Europas Verteidigungsindustrie kämpft mit Fachkräftemangel

Europas Verteidigungsindustrie leidet unter einem erheblichen Mangel an Fachkräften, da die Nachfrage nach hochqualifiziertem Personal stark gestiegen ist. Unternehmen haben Schwierigkeiten, Ingenieure, Techniker und Digitalexperten zu rekrutieren, was die Fähigkeit des Sektors, seinen Sicherheitsverpflichtungen nachzukommen, bedroht.

27. Juni 2026
Europas Verteidigungsindustrie kämpft mit Fachkräftemangel

Das erwachende europäische Verteidigungsbewusstsein, das durch erhöhte Ausgaben und strategische Ambitionen gekennzeichnet ist, stößt auf eine kritische Engpasssituation: einen Mangel an qualifiziertem Personal. Die europäische Verteidigungsindustrie, die rund 581.000 Menschen beschäftigt, verzeichnet einen starken Anstieg der Arbeitskräftenachfrage, wobei die Stellenausschreibungen über 40 % höher sind als vor 2022.
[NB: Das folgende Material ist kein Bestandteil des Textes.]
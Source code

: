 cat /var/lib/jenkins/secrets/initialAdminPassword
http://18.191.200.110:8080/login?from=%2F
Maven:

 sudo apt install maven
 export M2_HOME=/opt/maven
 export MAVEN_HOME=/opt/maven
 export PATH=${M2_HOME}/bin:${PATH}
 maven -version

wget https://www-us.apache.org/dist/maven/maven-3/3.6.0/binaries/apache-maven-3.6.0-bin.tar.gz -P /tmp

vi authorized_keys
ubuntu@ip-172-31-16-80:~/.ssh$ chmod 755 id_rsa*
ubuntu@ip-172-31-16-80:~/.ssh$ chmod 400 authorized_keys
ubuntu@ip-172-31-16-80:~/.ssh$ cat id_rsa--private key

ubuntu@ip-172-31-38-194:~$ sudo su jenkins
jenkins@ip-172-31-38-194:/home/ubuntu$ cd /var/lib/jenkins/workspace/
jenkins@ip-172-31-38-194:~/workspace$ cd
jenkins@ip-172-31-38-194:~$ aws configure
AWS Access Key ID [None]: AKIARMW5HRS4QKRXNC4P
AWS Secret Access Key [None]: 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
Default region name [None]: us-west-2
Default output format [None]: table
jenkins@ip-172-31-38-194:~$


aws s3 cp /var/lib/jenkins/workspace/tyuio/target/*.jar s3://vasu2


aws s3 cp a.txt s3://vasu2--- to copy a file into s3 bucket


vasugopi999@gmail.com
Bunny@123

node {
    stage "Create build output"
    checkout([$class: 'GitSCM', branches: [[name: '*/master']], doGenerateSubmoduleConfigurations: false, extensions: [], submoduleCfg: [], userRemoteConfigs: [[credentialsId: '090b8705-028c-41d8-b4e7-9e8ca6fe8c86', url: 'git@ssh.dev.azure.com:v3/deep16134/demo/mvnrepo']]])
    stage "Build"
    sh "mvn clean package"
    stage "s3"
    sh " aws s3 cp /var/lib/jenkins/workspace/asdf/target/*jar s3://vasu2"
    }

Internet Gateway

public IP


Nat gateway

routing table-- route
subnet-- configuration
Rekrutierungsschwierigkeiten für Ingenieure, Techniker und Digitalexperten sind weit verbreitet, selbst wenn Regierungen beträchtliche Investitionen zusagen. Die Europäische Kommission erkennt die Qualifikationslücken als strukturelle Einschränkung an, die die Sicherheit Europas gefährden könnte. Da das Durchschnittsalter der Facharbeiter im Hochtechnologiebereich bei etwa 42-44 Jahren liegt, ist es unerlässlich, jüngere Talente zu gewinnen.
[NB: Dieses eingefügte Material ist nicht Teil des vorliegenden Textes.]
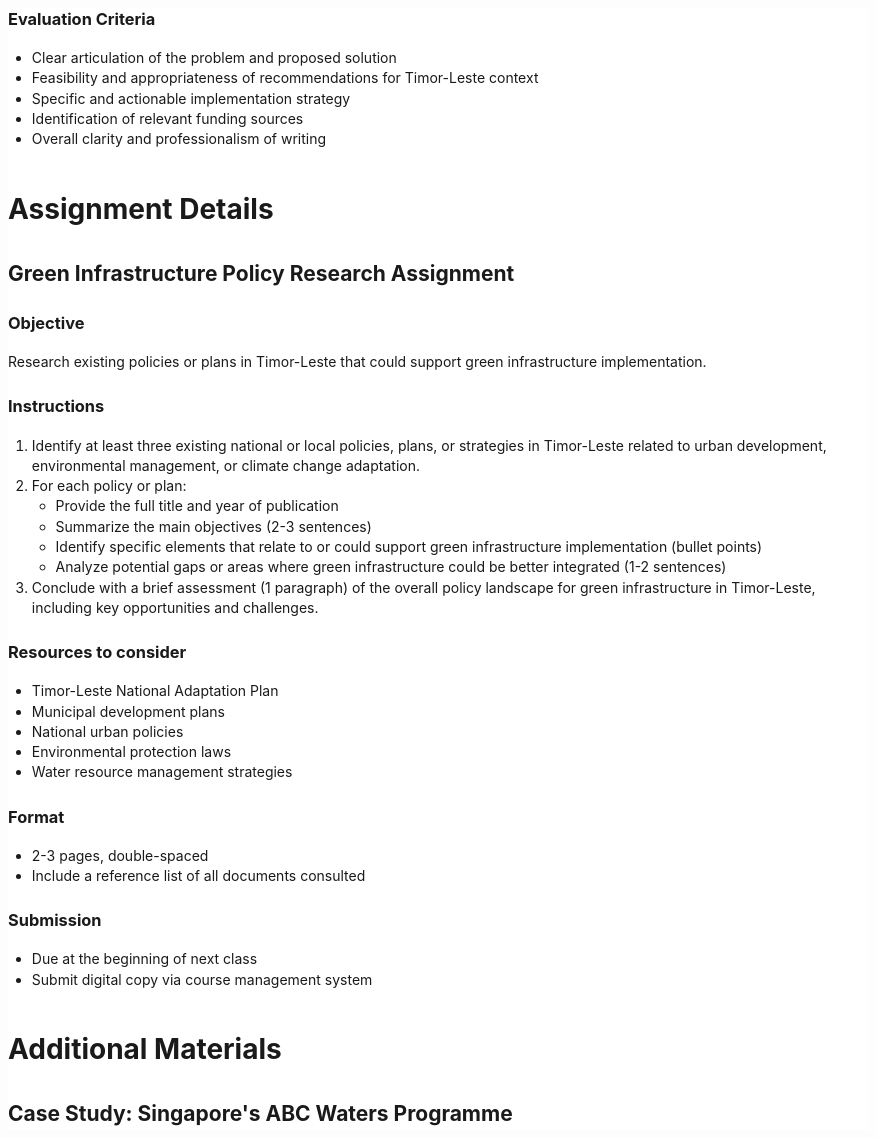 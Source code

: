 ### Evaluation Criteria
- Clear articulation of the problem and proposed solution
- Feasibility and appropriateness of recommendations for Timor-Leste context
- Specific and actionable implementation strategy
- Identification of relevant funding sources
- Overall clarity and professionalism of writing

# Assignment Details

## Green Infrastructure Policy Research Assignment

### Objective
Research existing policies or plans in Timor-Leste that could support green infrastructure implementation.

### Instructions
1. Identify at least three existing national or local policies, plans, or strategies in Timor-Leste related to urban development, environmental management, or climate change adaptation.
2. For each policy or plan:
   - Provide the full title and year of publication
   - Summarize the main objectives (2-3 sentences)
   - Identify specific elements that relate to or could support green infrastructure implementation (bullet points)
   - Analyze potential gaps or areas where green infrastructure could be better integrated (1-2 sentences)
3. Conclude with a brief assessment (1 paragraph) of the overall policy landscape for green infrastructure in Timor-Leste, including key opportunities and challenges.

### Resources to consider
- Timor-Leste National Adaptation Plan
- Municipal development plans
- National urban policies
- Environmental protection laws
- Water resource management strategies

### Format
- 2-3 pages, double-spaced
- Include a reference list of all documents consulted

### Submission
- Due at the beginning of next class
- Submit digital copy via course management system

# Additional Materials

## Case Study: Singapore's ABC Waters Programme
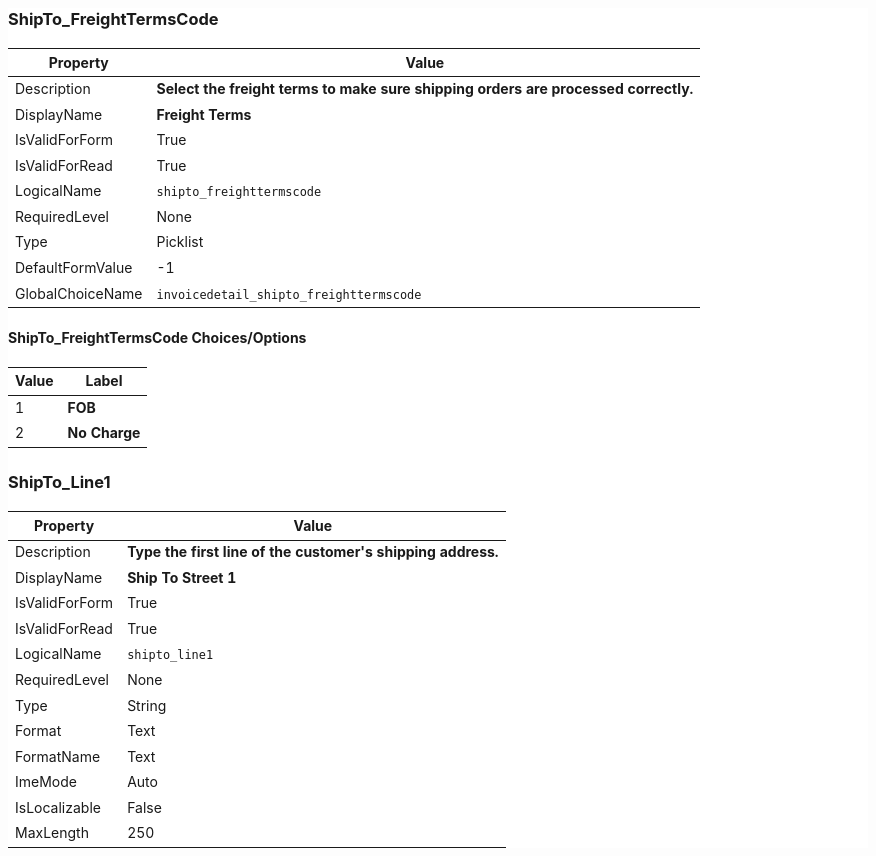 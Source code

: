 ### <a name="BKMK_ShipTo_FreightTermsCode"></a> ShipTo_FreightTermsCode

|Property|Value|
|---|---|
|Description|**Select the freight terms to make sure shipping orders are processed correctly.**|
|DisplayName|**Freight Terms**|
|IsValidForForm|True|
|IsValidForRead|True|
|LogicalName|`shipto_freighttermscode`|
|RequiredLevel|None|
|Type|Picklist|
|DefaultFormValue|-1|
|GlobalChoiceName|`invoicedetail_shipto_freighttermscode`|

#### ShipTo_FreightTermsCode Choices/Options

|Value|Label|
|---|---|
|1|**FOB**|
|2|**No Charge**|

### <a name="BKMK_ShipTo_Line1"></a> ShipTo_Line1

|Property|Value|
|---|---|
|Description|**Type the first line of the customer's shipping address.**|
|DisplayName|**Ship To Street 1**|
|IsValidForForm|True|
|IsValidForRead|True|
|LogicalName|`shipto_line1`|
|RequiredLevel|None|
|Type|String|
|Format|Text|
|FormatName|Text|
|ImeMode|Auto|
|IsLocalizable|False|
|MaxLength|250|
Die Herausforderung geht über reine Zahlen hinaus; die Verteidigung erfordert zunehmend fortgeschrittene KI-Kenntnisse, nach denen auch zivile Sektoren suchen, was den Wettbewerb intensiviert. Jahrelange Unterinvestitionen, eine alternde Belegschaft und fragmentierte Ausbildungssysteme haben spezialisierte Fähigkeiten erschöpft. Die Gewinnung jüngerer Talente erfordert wettbewerbsfähige Gehälter, klare Karrierewege und die Hervorhebung des zielgerichteten Charakters der Verteidigungsarbeit, was fast zwei Drittel der jungen Menschen anspricht.

Die Bewältigung dieser Herausforderung erfordert einen strategischen Ansatz im Talentmanagement. Der Sektor muss als attraktiver Arbeitgeber wahrgenommen werden, der wettbewerbsfähige Gehälter, Mobilität zwischen den Karrieren und eine starke Erzählung bietet, die die Verteidigung mit dem Gemeinwohl und technologischer Innovation verbindet. Die EU initiiert Umschulungsprogramme, während einzelne Unternehmen und Mitgliedstaaten in Ausbildungsprogramme und Lehrstellen investieren, um Wege in den Sektor zu fördern.